## TASK MATERIAL
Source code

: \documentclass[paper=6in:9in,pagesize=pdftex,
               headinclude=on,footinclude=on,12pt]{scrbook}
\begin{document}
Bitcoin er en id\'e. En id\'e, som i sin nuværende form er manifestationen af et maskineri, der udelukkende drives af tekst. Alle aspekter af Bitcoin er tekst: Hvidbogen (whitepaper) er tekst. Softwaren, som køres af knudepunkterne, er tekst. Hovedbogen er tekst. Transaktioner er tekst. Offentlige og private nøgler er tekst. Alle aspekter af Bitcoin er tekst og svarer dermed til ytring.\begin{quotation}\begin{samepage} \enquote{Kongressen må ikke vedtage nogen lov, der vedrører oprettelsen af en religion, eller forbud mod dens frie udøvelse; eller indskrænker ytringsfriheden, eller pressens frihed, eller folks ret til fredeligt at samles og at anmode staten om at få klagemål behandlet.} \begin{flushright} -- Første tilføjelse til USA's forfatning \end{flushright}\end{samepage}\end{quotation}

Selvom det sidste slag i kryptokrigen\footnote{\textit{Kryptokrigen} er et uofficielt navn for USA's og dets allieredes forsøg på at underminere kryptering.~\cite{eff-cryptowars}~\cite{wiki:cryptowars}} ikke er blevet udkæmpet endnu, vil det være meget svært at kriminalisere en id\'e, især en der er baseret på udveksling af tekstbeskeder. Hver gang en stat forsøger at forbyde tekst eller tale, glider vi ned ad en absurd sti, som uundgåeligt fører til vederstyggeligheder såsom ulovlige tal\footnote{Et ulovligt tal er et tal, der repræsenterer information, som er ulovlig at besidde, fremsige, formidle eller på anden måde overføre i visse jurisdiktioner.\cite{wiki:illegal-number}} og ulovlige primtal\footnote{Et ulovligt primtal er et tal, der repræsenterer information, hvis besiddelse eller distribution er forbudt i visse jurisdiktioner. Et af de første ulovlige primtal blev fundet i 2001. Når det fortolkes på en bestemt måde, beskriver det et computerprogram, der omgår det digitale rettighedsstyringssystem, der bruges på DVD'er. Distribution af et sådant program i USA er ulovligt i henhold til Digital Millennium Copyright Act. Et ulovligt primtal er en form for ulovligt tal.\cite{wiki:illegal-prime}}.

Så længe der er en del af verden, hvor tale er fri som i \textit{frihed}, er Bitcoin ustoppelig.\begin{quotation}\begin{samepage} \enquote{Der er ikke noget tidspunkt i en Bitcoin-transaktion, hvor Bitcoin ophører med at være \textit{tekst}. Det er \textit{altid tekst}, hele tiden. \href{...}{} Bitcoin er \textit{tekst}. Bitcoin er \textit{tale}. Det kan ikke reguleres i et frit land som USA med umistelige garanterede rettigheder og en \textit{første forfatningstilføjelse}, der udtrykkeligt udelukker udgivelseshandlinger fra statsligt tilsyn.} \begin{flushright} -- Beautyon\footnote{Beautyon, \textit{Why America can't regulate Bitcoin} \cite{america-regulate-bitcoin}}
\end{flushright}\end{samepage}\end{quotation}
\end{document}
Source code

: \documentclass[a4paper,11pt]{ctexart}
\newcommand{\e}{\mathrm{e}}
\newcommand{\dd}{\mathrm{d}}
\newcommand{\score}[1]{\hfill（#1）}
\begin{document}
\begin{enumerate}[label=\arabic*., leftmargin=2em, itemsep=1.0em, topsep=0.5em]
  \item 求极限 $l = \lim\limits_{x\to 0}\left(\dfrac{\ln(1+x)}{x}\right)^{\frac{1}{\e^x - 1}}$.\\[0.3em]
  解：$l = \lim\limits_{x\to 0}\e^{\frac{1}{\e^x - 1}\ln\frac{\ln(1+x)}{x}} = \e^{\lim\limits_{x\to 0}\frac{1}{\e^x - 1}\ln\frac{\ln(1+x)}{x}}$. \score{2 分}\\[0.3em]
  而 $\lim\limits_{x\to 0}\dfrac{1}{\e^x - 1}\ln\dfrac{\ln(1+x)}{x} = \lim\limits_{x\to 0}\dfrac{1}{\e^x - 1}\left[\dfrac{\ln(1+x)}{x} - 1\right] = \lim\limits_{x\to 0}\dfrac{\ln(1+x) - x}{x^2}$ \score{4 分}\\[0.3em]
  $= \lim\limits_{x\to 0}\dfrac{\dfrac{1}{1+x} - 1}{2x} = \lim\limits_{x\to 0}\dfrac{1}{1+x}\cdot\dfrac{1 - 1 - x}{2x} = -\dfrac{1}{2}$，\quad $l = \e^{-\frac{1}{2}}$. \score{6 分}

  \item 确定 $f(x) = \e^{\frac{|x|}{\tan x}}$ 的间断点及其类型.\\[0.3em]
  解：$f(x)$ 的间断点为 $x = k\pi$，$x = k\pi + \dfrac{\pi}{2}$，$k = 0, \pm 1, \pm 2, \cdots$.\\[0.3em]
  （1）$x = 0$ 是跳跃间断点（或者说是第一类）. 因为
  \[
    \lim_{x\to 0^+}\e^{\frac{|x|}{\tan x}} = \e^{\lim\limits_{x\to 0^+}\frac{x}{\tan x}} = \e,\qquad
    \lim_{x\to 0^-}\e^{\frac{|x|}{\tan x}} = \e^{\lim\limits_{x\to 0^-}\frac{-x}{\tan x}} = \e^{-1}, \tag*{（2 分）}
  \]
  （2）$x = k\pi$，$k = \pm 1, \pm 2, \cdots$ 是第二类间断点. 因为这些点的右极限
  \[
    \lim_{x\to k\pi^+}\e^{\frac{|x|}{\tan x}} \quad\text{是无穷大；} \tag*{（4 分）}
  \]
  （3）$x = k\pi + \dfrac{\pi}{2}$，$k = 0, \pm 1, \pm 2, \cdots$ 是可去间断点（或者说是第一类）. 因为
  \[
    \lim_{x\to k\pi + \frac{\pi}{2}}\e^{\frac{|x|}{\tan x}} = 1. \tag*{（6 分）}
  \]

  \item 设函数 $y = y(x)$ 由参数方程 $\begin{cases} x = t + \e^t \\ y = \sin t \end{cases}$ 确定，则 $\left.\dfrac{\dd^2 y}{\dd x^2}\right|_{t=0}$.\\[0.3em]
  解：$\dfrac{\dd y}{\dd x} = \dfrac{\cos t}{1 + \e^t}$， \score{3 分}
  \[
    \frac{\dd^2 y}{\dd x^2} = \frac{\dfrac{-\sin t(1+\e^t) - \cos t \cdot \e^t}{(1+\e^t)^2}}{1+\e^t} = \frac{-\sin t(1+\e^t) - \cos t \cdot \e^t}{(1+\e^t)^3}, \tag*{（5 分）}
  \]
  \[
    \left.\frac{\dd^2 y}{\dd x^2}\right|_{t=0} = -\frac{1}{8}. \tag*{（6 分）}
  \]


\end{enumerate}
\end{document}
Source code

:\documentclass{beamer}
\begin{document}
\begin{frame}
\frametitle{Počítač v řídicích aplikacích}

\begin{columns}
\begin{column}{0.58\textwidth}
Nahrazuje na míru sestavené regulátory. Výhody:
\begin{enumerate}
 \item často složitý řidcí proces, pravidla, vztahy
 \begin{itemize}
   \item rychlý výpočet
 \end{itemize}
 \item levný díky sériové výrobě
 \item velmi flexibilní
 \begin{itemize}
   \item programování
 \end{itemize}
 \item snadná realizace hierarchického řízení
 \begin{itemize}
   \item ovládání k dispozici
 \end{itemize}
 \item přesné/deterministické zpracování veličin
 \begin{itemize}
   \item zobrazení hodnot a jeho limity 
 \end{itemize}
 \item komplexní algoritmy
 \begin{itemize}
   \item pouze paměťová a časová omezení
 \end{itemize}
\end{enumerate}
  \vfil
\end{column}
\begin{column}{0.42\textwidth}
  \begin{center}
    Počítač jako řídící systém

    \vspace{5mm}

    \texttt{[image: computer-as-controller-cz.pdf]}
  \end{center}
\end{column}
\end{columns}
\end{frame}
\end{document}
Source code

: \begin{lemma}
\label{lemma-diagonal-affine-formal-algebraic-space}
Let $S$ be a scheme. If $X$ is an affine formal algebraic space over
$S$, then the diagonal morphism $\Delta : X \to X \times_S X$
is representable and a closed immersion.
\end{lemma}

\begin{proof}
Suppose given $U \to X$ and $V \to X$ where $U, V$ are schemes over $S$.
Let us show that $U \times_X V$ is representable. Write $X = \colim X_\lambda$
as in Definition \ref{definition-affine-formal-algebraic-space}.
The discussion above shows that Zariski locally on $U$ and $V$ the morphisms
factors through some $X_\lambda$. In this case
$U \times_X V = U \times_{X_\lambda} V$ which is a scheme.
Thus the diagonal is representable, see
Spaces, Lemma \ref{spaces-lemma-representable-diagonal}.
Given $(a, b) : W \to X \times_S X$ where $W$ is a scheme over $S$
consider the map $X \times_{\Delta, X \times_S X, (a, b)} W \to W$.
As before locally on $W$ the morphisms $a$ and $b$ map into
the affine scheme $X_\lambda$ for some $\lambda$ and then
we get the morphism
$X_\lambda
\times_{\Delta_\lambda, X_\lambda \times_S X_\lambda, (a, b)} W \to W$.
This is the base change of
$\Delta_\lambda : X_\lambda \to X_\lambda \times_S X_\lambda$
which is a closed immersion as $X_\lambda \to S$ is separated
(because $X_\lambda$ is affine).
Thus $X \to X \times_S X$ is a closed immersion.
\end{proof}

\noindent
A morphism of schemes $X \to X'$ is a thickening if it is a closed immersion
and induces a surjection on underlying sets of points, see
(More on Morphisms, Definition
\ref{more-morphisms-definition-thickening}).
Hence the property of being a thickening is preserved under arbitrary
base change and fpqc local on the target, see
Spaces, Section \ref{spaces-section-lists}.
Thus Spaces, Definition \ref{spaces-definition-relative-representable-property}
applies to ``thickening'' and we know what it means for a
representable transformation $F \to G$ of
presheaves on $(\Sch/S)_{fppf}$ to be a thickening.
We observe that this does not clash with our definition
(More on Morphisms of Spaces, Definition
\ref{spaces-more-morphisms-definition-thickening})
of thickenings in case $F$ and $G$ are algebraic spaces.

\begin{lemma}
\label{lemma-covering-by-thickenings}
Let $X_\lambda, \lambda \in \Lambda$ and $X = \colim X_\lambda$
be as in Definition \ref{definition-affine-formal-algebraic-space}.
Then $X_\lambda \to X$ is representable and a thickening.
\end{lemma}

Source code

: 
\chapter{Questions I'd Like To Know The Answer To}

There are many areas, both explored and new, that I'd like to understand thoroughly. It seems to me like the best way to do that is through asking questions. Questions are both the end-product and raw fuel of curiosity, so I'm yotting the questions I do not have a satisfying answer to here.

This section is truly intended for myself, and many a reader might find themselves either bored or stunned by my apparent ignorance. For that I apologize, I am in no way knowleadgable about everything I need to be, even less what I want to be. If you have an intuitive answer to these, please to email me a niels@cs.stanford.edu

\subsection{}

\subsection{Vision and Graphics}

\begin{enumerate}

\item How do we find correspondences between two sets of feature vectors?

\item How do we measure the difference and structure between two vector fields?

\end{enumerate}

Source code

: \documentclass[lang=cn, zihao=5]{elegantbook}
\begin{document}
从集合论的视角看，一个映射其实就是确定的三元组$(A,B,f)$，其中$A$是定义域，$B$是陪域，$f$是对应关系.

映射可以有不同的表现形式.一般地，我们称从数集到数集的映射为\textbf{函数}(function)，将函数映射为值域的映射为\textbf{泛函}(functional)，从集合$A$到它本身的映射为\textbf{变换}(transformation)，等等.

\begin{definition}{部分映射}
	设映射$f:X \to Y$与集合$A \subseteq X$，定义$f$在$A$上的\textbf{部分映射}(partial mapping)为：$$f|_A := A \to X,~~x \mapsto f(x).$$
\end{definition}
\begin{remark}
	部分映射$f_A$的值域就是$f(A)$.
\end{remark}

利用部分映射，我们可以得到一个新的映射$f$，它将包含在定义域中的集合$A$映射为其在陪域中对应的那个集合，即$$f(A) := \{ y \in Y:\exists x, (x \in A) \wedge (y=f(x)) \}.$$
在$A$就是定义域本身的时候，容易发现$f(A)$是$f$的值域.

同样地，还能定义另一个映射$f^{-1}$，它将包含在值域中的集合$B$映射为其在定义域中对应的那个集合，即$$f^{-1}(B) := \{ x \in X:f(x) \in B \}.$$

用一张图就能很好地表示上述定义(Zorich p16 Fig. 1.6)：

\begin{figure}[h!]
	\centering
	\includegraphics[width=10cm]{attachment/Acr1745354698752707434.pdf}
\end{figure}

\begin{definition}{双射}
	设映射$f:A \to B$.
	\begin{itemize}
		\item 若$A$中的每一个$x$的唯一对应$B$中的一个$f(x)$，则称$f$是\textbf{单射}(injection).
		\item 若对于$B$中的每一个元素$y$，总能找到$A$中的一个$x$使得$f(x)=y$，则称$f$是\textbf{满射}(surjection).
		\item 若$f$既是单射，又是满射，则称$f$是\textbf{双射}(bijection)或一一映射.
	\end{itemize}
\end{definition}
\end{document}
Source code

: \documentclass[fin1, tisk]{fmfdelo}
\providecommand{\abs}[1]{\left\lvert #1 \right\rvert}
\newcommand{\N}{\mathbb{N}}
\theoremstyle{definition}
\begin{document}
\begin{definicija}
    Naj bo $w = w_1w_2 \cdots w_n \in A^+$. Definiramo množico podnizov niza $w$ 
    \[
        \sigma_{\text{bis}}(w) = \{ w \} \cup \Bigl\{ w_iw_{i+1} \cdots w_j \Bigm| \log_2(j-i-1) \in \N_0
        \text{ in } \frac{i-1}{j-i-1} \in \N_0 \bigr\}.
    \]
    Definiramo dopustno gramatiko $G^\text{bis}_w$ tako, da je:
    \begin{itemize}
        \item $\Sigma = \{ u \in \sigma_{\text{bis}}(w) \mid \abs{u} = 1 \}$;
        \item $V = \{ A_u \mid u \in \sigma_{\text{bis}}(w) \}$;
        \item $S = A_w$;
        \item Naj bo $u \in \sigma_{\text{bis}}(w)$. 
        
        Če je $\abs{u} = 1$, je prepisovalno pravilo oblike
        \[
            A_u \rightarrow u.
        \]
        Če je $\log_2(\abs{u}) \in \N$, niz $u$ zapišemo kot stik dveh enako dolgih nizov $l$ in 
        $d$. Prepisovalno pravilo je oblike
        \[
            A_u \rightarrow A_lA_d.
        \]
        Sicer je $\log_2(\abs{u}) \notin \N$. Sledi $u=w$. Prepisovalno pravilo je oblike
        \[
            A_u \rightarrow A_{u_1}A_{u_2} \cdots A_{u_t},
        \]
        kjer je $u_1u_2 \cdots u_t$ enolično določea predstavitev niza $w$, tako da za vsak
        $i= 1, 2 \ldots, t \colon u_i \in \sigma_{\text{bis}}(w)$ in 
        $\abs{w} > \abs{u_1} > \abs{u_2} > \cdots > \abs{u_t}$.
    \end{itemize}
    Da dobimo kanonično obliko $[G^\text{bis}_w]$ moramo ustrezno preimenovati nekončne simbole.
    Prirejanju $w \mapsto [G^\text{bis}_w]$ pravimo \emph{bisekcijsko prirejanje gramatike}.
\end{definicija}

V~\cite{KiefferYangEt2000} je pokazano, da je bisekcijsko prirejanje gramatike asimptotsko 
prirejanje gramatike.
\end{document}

## TASK PROMPT
Starting at the first line of the material above, reproduce each line exactly up to and including the line with "Bitcoin er en".

## YOUR SOLUTION
Source code

: \documentclass[paper=6in:9in,pagesize=pdftex,
               headinclude=on,footinclude=on,12pt]{scrbook}
\begin{document}
Bitcoin er en id\'e. En id\'e, som i sin nuværende form er manifestationen af et maskineri, der udelukkende drives af tekst. Alle aspekter af Bitcoin er tekst: Hvidbogen (whitepaper) er tekst. Softwaren, som køres af knudepunkterne, er tekst. Hovedbogen er tekst. Transaktioner er tekst. Offentlige og private nøgler er tekst. Alle aspekter af Bitcoin er tekst og svarer dermed til ytring.\begin{quotation}\begin{samepage} \enquote{Kongressen må ikke vedtage nogen lov, der vedrører oprettelsen af en religion, eller forbud mod dens frie udøvelse; eller indskrænker ytringsfriheden, eller pressens frihed, eller folks ret til fredeligt at samles og at anmode staten om at få klagemål behandlet.} \begin{flushright} -- Første tilføjelse til USA's forfatning \end{flushright}\end{samepage}\end{quotation}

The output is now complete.